This undulating current was Bell's greatest innovation. Telegraphy involved make or break connections well suited to dots and dashes, but poorly suited to speech.[21] Bell called the current produced by these "intermittent", because it was on or off; when several messages containing dots and dashes were combined, Bell thought the result would be a continuous "on" current, which could not transmit a message. But the result of combining undulating currents would be a sinusoidal curve that would be different for every combination of sounds, therefore allowing one to discriminate among different messages.

Bell believed that a steel reed vibrating over a magnet could never induce an undulating current of sufficient force to transmit over a distance. Therefore, he continued to focus primarily on developing a multiple telegraph, encouraged by his primary backer and future father-in-law Gardiner Hubbard, who urged him constantly to perfect such a device and abandon the pursuit of a speaking telegraph.[22]

The continuation of these efforts is suggested by the "alternate mental model for a multiple telegraph" box. Bell turns to these experiments with rotating magnets just after developing his horseshoe magnet transceiver. The rotating magnets allowed him to induce a current far more powerful than anything he could achieve with a reed vibrating over a permanent magnet.


The June 2nd Experiment

The lines from the Harp and the multiple telegraph come together on the map in a box labeled "Experiment in which one reed relay induces a powerful current in others", which shows two reed relays connected in a circuit. This kind of circuit emerges from Bell's earliest mental model for a multiple telegraph, based on substituting the reeds for Helmholtz's tuning forks. But the harp mental model primes Bell to recognize the significance of a serendipitous discovery he and Watson made on June 2, 1875. Bell had set up three multiple telegraph stations, A, B and C, each with three tuned-reed relays. He wanted to be able to pluck the first reed in A and have the corresponding reeds in B & C vibrate. (For a diagram, explore the levels below the "Experiment in which one reed relay induces a powerful current in others" box). Naturally, these reeds were very difficult to tune and required constant adjustment--shortening or lengthening.

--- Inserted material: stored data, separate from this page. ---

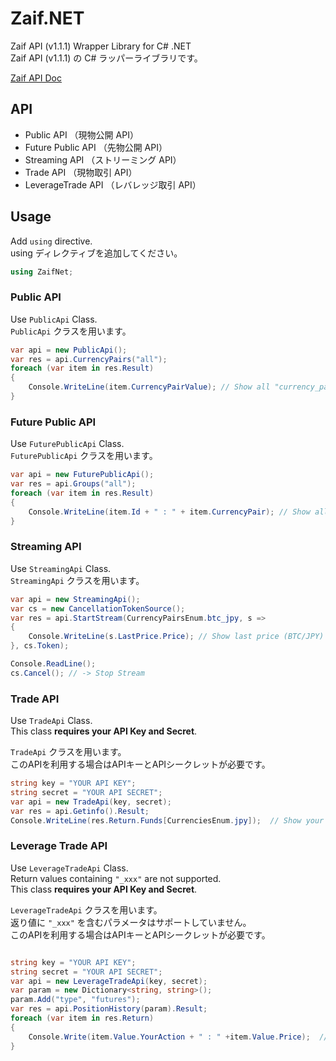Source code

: # Zaif.NET
Zaif API (v1.1.1) Wrapper Library for C# .NET  
Zaif API (v1.1.1) の C# ラッパーライブラリです。  

[Zaif API Doc](http://techbureau-api-document.readthedocs.io/ja/latest/index.html)

## API
* Public API （現物公開 API）
* Future Public API （先物公開 API）
* Streaming API （ストリーミング API）
* Trade API （現物取引 API）
* LeverageTrade API （レバレッジ取引 API）
  
  
## Usage
  
Add ``` using ``` directive.    
using ディレクティブを追加してください。  

```csharp
using ZaifNet;
```

### Public API

Use ``` PublicApi ``` Class.  
 ``` PublicApi ``` クラスを用います。
 
```csharp
var api = new PublicApi();
var res = api.CurrencyPairs("all");
foreach (var item in res.Result)
{
    Console.WriteLine(item.CurrencyPairValue); // Show all "currency_pair"
}
```

### Future Public API

Use ``` FuturePublicApi ``` Class.    
 ``` FuturePublicApi ``` クラスを用います。

```csharp
var api = new FuturePublicApi();
var res = api.Groups("all");
foreach (var item in res.Result)
{
    Console.WriteLine(item.Id + " : " + item.CurrencyPair); // Show all "id" and "currency_pair"
}

```
### Streaming API

Use ``` StreamingApi ``` Class.    
 ``` StreamingApi ``` クラスを用います。

```csharp
var api = new StreamingApi();
var cs = new CancellationTokenSource();
var res = api.StartStream(CurrencyPairsEnum.btc_jpy, s =>
{
    Console.WriteLine(s.LastPrice.Price); // Show last price (BTC/JPY) in real time
}, cs.Token);

Console.ReadLine(); 
cs.Cancel(); // -> Stop Stream

```

### Trade API

Use ``` TradeApi ``` Class.  
This class **requires your API Key and Secret**.    

 ``` TradeApi ``` クラスを用います。   
このAPIを利用する場合はAPIキーとAPIシークレットが必要です。  

```csharp
string key = "YOUR API KEY";
string secret = "YOUR API SECRET";
var api = new TradeApi(key, secret);
var res = api.Getinfo().Result;
Console.WriteLine(res.Return.Funds[CurrenciesEnum.jpy]);  // Show your balance (JPY)
```

### Leverage Trade API

Use ``` LeverageTradeApi ``` Class.  
Return values containing ``` "_xxx" ``` are not supported.  
This class **requires your API Key and Secret**.  

 ``` LeverageTradeApi ``` クラスを用います。  
 返り値に ``` "_xxx" ``` を含むパラメータはサポートしていません。  
 このAPIを利用する場合はAPIキーとAPIシークレットが必要です。  
   

```csharp

string key = "YOUR API KEY";
string secret = "YOUR API SECRET";
var api = new LeverageTradeApi(key, secret);
var param = new Dictionary<string, string>();
param.Add("type", "futures");
var res = api.PositionHistory(param).Result;
foreach (var item in res.Return)
{
    Console.Write(item.Value.YourAction + " : " +item.Value.Price);  // Show your action and price
}
```


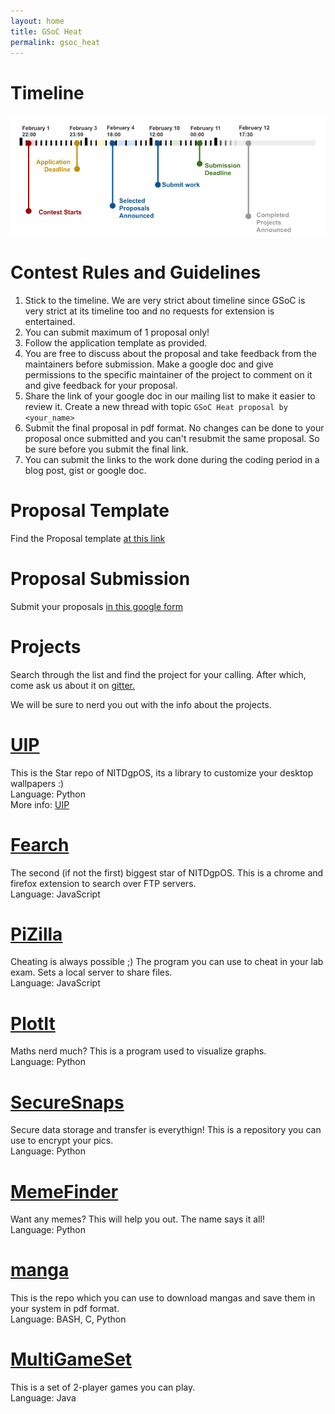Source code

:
 ```yaml
---
layout: home
title: GSoC Heat
permalink: gsoc_heat
---
```


# **Timeline**
![image-title-here](/images/Heat19.png)

# **Contest Rules and Guidelines**
1. Stick to the timeline. We are very strict about timeline since GSoC is very strict at its timeline too and no requests for extension is entertained.
2. You can submit maximum of 1 proposal only!
3. Follow the application template as provided.
4. You are free to discuss about the proposal and take feedback from the maintainers before submission. Make a google doc and give permissions to the specific maintainer of the project to comment on it and give feedback for your proposal.
5. Share the link of your google doc in our mailing list to make it easier to review it. Create a new thread with topic `GSoC Heat proposal by <your_name>`
6. Submit the final proposal in pdf format. No changes can be done to your proposal once submitted and you can't resubmit the same proposal. So be sure before you submit the final link.
7. You can submit the links to the work done during the coding period in a blog post, gist or google doc.

# **Proposal Template**
Find the Proposal template [at this link](https://github.com/NIT-dgp/Guidelines/wiki/Application-Template-for-%22The-GSoC-Heat%22)

# **Proposal Submission**
Submit your proposals [in this google form](https://goo.gl/forms/oLqAgP0Ou94xdiTY2)

# **Projects**

Search through the list and find the project for your calling. After which, come ask us about it on [gitter.](https://gitter.im/NIT-dgp/General)

We will be sure to nerd you out with the info about the projects.

# [UIP](https://github.com/NITDgpOS/UIP)

This is the Star repo of NITDgpOS, its a library to customize your desktop wallpapers :)
<br/>
Language: Python
<br/>
More info: [UIP](https://nitdgpos.github.io/projects/UIP)

# [Fearch](https://github.com/NITDgpOS/chrome-search-extension)

The second (if not the first) biggest star of NITDgpOS. This is a chrome and firefox extension to search over FTP servers.
<br/>
Language: JavaScript

# [PiZilla](https://github.com/NITDgpOS/PiZilla)

Cheating is always possible ;) The program you can use to cheat in your lab exam. Sets a local server to share files.
<br/>
Language: JavaScript

# [PlotIt](https://github.com/NITDgpOS/PlotIt)

Maths nerd much? This is a program used to visualize graphs.
<br/>
Language: Python

# [SecureSnaps](https://github.com/NITDgpOS/SecureSnaps)

Secure data storage and transfer is everythign! This is a repository you can use to encrypt your pics.
<br/>
Language: Python

# [MemeFinder](https://github.com/NITDgpOS/MemeFinder)

Want any memes? This will help you out. The name says it all!
<br/>
Language: Python

# [manga](https://github.com/NITDgpOS/manga)

This is the repo which you can use to download mangas and save them in your system in pdf format.
<br/>
Language: BASH, C, Python

# [MultiGameSet](https://github.com/NITDgpOS/MultiGameSet)

This is a set of 2-player games you can play.
<br/>
Language: Java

When Bell depressed the telegraph key corresponding to one of the reeds at A, the corresponding reed at B vibrated well, but Watson, who was in another room with C, said it was stuck. To release it, Watson plucked it; Bell noticed that this caused the corresponding reed at B to vibrate powerfully. Bell then listened to each of the reeds at B in succession, placing his ear right against them, and heard both the pitch and the overtones of the tuned reed. "These experiments at once removed the doubt that had been in my mind since the summer of 1874, that magneto-electric currents generated by the vibration of an armature in front of an electro-magnet would be too feeble to produce audible effects that could be practically utilized for the purposes of multiple telegraphy and of speech-transmission."[23]

Here we arrive at one of those moments of creative insight that are often referred to as "mysterious"[24], and, in this case, as heavily dependent on serendipity. Consider Watson's dramatic description:

That undulatory had passed through the connecting wire to the distant receiver which, fortunately, was a mechanism that could transform the current back into an extremely faint echo of the sound of the vibrating spring that had generated it, but what was still more fortunate, the right man had that mechanism at his ear during that fleeting moment, and instantly recognized the transcendent importance of that faint sound thus electrically transmitted. The shout I heard and his excited rush into my room were the result of that recognition. The speaking telephone was born at that moment...All the experimenting that followed that discovery, up to the time the telephone was put into practical use, was largely a matter of working out the details.[25]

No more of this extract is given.